**DIRECTIONS FOR THIS TASK:**
Return, from the listing that follows, each line containing the word "files".

[MATERIAL SUPPLIED Boundary: Start]

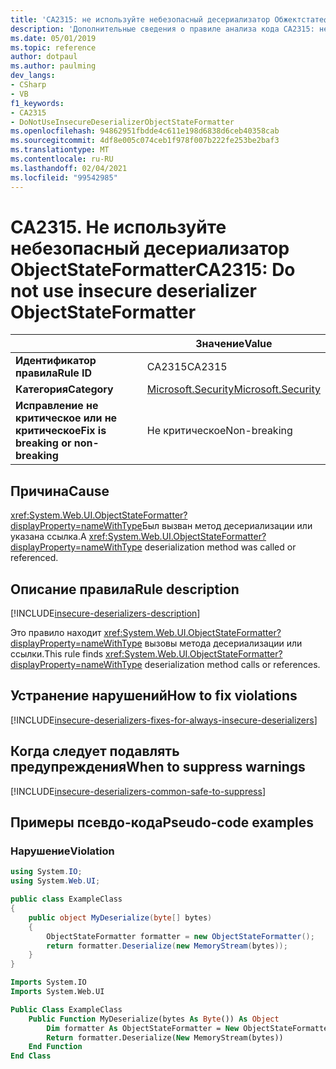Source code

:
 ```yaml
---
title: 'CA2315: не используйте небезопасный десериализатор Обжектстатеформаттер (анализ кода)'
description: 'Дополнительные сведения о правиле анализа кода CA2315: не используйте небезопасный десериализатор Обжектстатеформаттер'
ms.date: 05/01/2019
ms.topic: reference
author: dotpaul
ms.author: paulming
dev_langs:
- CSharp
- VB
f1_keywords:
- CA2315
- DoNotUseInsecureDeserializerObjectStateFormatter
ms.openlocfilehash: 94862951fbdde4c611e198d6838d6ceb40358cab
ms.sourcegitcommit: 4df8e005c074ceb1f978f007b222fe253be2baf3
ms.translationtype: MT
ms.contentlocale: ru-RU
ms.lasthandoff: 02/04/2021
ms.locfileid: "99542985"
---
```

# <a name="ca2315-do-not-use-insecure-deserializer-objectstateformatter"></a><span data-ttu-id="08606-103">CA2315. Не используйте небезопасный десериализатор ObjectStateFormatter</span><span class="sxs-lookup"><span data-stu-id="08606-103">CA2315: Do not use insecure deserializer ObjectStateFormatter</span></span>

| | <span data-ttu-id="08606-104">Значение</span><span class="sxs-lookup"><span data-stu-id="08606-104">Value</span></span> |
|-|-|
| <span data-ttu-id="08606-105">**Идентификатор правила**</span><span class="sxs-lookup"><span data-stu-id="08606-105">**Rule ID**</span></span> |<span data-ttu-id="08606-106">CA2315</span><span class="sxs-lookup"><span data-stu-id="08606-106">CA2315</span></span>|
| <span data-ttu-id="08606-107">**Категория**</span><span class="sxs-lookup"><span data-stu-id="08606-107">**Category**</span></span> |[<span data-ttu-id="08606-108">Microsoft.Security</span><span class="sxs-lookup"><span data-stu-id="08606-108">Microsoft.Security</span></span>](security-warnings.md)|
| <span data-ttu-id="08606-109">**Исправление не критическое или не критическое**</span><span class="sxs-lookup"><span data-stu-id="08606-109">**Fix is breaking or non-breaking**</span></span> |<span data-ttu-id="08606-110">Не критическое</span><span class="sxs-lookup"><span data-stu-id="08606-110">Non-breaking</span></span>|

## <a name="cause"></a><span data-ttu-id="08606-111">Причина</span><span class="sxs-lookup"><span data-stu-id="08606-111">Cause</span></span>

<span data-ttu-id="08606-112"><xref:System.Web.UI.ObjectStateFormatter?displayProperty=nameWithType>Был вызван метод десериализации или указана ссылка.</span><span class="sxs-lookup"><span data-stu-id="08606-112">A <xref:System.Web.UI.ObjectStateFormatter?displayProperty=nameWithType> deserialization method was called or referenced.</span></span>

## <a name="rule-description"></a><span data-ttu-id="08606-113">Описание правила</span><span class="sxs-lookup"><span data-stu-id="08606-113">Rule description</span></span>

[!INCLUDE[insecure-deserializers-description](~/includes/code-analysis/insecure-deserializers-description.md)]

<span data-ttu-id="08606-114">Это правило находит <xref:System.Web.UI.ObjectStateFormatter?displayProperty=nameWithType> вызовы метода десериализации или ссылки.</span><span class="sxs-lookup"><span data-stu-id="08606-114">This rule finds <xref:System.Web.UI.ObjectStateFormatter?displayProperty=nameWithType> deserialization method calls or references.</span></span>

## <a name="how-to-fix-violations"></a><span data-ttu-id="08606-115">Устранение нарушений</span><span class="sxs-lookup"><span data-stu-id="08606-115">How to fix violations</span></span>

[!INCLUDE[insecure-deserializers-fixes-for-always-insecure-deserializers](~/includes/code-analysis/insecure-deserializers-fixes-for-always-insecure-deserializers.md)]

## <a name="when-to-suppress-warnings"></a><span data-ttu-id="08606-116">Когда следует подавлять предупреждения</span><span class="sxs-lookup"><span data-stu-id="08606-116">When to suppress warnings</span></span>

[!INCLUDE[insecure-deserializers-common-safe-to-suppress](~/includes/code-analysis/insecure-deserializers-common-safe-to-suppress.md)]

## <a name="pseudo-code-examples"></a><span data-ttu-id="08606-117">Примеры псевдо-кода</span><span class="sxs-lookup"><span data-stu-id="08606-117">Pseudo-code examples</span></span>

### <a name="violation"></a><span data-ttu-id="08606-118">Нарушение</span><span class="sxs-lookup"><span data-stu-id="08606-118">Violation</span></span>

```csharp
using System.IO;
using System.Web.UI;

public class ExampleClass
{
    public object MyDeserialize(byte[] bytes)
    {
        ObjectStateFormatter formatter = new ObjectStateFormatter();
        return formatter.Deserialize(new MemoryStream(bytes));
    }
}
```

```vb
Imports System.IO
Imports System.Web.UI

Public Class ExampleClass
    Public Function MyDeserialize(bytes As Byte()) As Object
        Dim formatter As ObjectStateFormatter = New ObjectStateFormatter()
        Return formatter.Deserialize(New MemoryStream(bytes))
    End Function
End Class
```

[MATERIAL SUPPLIED Boundary: End]
[MATERIAL SUPPLIED Boundary: Start]

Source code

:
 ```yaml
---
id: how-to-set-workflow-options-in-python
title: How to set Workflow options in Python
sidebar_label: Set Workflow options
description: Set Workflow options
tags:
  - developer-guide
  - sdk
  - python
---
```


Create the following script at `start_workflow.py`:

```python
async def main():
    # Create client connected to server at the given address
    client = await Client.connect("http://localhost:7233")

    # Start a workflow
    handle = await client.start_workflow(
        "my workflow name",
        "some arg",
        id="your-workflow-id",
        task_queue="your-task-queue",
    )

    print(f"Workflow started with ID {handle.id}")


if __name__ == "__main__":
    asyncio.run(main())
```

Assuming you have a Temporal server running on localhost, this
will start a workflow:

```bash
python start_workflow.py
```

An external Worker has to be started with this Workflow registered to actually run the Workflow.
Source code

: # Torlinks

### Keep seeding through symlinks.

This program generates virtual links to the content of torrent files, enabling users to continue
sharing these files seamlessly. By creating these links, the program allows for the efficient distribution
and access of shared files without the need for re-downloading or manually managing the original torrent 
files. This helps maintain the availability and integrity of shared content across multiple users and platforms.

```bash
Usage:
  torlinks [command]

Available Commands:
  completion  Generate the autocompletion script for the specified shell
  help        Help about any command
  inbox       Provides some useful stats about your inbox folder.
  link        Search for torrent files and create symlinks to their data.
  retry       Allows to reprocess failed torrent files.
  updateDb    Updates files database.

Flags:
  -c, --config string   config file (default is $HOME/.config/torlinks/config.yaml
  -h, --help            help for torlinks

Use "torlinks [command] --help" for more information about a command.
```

[MATERIAL SUPPLIED Boundary: End]

**EXPECTED OUTPUT:**
This program generates virtual links to the content of torrent files, enabling users to continue
sharing these files seamlessly. By creating these links, the program allows for the efficient distribution
and access of shared files without the need for re-downloading or manually managing the original torrent 
files. This helps maintain the availability and integrity of shared content across multiple users and platforms.
  link        Search for torrent files and create symlinks to their data.
  retry       Allows to reprocess failed torrent files.
  updateDb    Updates files database.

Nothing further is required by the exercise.